Exercise brief
Lines that contain the string "product" are the ones to list; copy all of them from the records.

(Collected data)
====
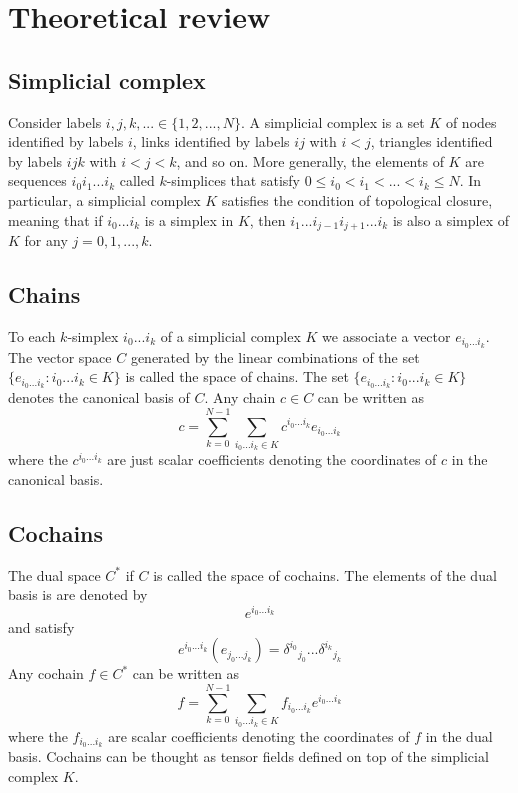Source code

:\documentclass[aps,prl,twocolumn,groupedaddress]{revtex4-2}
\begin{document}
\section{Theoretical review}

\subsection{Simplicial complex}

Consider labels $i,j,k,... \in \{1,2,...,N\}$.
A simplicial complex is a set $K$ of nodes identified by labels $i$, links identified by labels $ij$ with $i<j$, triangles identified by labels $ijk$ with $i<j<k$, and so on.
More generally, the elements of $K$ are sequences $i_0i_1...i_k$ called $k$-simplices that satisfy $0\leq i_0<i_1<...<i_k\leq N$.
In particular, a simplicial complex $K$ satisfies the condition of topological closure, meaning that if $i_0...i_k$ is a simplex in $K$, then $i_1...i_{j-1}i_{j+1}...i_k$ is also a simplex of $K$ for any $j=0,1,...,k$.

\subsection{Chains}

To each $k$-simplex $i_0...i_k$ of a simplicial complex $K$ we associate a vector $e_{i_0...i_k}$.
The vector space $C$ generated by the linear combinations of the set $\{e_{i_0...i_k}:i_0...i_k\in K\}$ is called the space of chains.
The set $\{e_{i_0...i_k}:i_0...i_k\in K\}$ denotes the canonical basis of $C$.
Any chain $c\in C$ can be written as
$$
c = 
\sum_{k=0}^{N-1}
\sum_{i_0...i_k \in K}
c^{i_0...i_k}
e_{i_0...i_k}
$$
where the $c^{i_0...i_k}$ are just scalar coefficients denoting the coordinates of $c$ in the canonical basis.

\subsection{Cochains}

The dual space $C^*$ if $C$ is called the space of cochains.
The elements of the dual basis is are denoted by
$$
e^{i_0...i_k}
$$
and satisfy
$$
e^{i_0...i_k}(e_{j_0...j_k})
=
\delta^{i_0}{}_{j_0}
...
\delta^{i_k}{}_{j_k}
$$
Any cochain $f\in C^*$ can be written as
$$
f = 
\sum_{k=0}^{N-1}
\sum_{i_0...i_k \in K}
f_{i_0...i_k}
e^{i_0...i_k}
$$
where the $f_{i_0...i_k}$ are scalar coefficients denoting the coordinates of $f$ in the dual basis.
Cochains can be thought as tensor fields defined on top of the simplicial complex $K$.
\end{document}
====
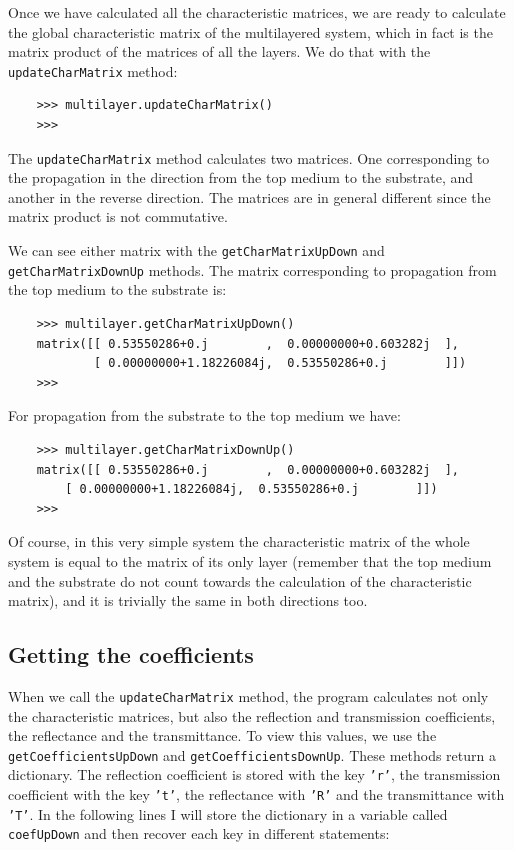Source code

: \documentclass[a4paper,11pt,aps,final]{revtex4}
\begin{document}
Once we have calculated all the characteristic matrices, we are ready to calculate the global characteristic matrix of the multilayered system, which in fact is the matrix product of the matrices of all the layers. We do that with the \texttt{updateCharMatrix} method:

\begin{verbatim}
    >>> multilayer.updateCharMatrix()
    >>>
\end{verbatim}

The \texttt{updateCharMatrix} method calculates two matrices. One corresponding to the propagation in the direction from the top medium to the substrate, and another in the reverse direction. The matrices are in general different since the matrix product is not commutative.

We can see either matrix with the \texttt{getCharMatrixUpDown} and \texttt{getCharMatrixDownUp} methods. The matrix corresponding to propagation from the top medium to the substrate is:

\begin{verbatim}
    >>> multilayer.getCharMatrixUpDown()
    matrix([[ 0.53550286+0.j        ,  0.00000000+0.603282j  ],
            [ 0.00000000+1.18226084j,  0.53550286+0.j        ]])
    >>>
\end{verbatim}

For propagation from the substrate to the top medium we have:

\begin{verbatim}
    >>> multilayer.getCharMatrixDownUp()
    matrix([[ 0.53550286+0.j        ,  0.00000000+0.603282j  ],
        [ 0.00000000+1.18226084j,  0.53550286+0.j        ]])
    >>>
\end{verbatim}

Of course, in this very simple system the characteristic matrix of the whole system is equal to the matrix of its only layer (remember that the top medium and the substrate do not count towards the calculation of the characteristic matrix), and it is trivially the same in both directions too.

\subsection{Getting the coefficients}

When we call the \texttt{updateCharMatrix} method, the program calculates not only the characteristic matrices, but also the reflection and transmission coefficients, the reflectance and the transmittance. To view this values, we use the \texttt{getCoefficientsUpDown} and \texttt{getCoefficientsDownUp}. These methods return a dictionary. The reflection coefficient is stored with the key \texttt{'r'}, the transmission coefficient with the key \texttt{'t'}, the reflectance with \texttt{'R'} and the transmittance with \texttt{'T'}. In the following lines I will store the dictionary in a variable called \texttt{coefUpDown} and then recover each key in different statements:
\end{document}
====
Answer section
Once we have calculated all the characteristic matrices, we are ready to calculate the global characteristic matrix of the multilayered system, which in fact is the matrix product of the matrices of all the layers. We do that with the \texttt{updateCharMatrix} method:
The \texttt{updateCharMatrix} method calculates two matrices. One corresponding to the propagation in the direction from the top medium to the substrate, and another in the reverse direction. The matrices are in general different since the matrix product is not commutative.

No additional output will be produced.